### WORK ITEM
Each record should be copied exactly, and none of them omitted.

### DATA SHOWN
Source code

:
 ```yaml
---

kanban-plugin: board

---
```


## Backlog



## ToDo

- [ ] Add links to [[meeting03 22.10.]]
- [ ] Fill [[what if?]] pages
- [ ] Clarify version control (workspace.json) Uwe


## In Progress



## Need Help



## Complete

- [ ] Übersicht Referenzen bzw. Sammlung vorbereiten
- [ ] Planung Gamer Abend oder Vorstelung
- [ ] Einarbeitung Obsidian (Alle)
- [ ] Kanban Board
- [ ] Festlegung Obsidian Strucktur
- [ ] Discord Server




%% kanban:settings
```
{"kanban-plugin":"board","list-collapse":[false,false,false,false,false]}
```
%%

### EXERCISE OUTPUT
Source code

:
 ```yaml
---

kanban-plugin: board

---
```


## Backlog



## ToDo

- [ ] Add links to [[meeting03 22.10.]]
- [ ] Fill [[what if?]] pages
- [ ] Clarify version control (workspace.json) Uwe


## In Progress



## Need Help



## Complete

- [ ] Übersicht Referenzen bzw. Sammlung vorbereiten
- [ ] Planung Gamer Abend oder Vorstelung
- [ ] Einarbeitung Obsidian (Alle)
- [ ] Kanban Board
- [ ] Festlegung Obsidian Strucktur
- [ ] Discord Server




%% kanban:settings
```
{"kanban-plugin":"board","list-collapse":[false,false,false,false,false]}
```
%%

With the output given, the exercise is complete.